🔥 AI token called ‘Nvidia of crypto’ soars 40% in a week


Render (RENDER), a decentralized graphics processing unit (GPU) platform that utilizes blockchain technology and is traded in the cryptocurrency markets through its token of the same name has seen remarkable growth in the last 7 days of trading.

Indeed, the token, considered by many in the cryptocurrency community to be the ‘Nvidia of crypto,’ has benefited from a rise in investor interest as the ongoing artificial intelligence (AI) boom has invigorated demand for software and hardware powering the technology.

The last seven days have been particularly good for RENDER. After a lackluster month in the market that saw the token decline approximately 7%, it rose an impressive 43.68% to ensure that the Render price today stands at $6.27.

Additionally, having reclaimed the $6 level, RENDER is comfortably above the upper Bollinger Band ($5.894), which often signals overbought conditions.
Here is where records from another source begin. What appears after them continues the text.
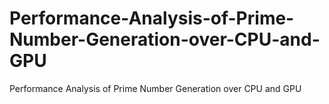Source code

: # Performance-Analysis-of-Prime-Number-Generation-over-CPU-and-GPU
Performance Analysis of Prime Number Generation over CPU and GPU
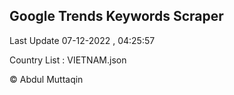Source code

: 

## Google Trends Keywords Scraper 
 
Last Update 07-12-2022 , 04:25:57

Country List :
VIETNAM.json



© Abdul Muttaqin 
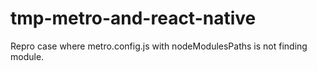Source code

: # tmp-metro-and-react-native

Repro case where metro.config.js with nodeModulesPaths is not finding module.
Still, the token is trading below its 200-day simple moving average (MA) and had only 13 green days out of the last 30.

These factors combined suggest a potential pullback or consolidation might be on the horizon, though the upcoming Nvidia (NASDAQ: NVDA) earning report means the rally will likely persist for some time, particularly should there be a breakout above the resistance level at $7.33.

🔸 Why is #Render up 40% in a week?

A major reason for the rise is the upcoming Nvidia earnings report, which is expected to demonstrate the sector’s continued growth and, by extension, the continued demand for and utility of RENDER.
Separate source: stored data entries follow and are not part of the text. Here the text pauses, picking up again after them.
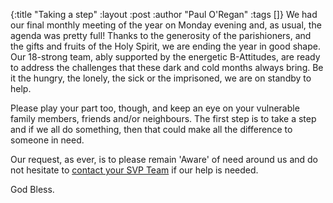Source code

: {:title "Taking a step"
 :layout :post
 :author "Paul O'Regan"
 :tags []}
We had our final monthly meeting of the year on Monday evening and, as usual, the agenda was pretty full! Thanks to the generosity of the parishioners, and the gifts and fruits of the Holy Spirit, we are ending the year in good shape. Our 18-strong team, ably supported by the energetic B-Attitudes, are ready to address the challenges that these dark and cold months always bring. Be it the hungry, the lonely, the sick or the imprisoned, we are on standby to help.

Please play your part too, though, and keep an eye on your vulnerable family members, friends and/or neighbours. The first step is to take a step and if we all do something, then that could make all the difference to someone in need.

Our request, as ever, is to please remain 'Aware' of need around us and do not hesitate to [contact your SVP Team](../../pages-output/contact/) if our help is needed.

God Bless.
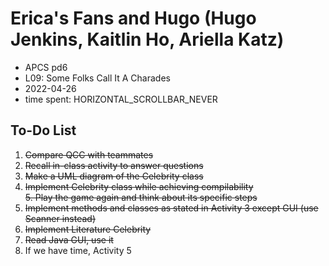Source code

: # Erica's Fans and Hugo (Hugo Jenkins, Kaitlin Ho, Ariella Katz)

* APCS pd6
* L09: Some Folks Call It A Charades
* 2022-04-26
* time spent: HORIZONTAL_SCROLLBAR_NEVER

## To-Do List  
1. ~~Compare QCC with teammates~~  
2. ~~Recall in-class activity to answer questions~~  
3. ~~Make a UML diagram of the Celebrity class~~  
4. ~~Implement Celebrity class while achieving compilability~~  
~~5. Play the game again and think about its specific steps~~  
5. ~~Implement methods and classes as stated in Activity 3 except GUI (use Scanner instead)~~  
6. ~~Implement Literature Celebrity~~  
7. ~~Read Java GUI, use it~~  
8. If we have time, Activity 5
The analyst forecast for the August 28 report is that Nvidia will report earnings-per-share (EPS) of $0.59 – $0.01 above its second-quarter results – though the market expects the target will be beat.

Render will likely continue rising, potentially exploding in value upon the report’s release as the cryptocurrency performed in much the same way in March, around the NVIDIA GTC 2024 event. At the time, RENDER rapidly rose from about $7 to just above $13.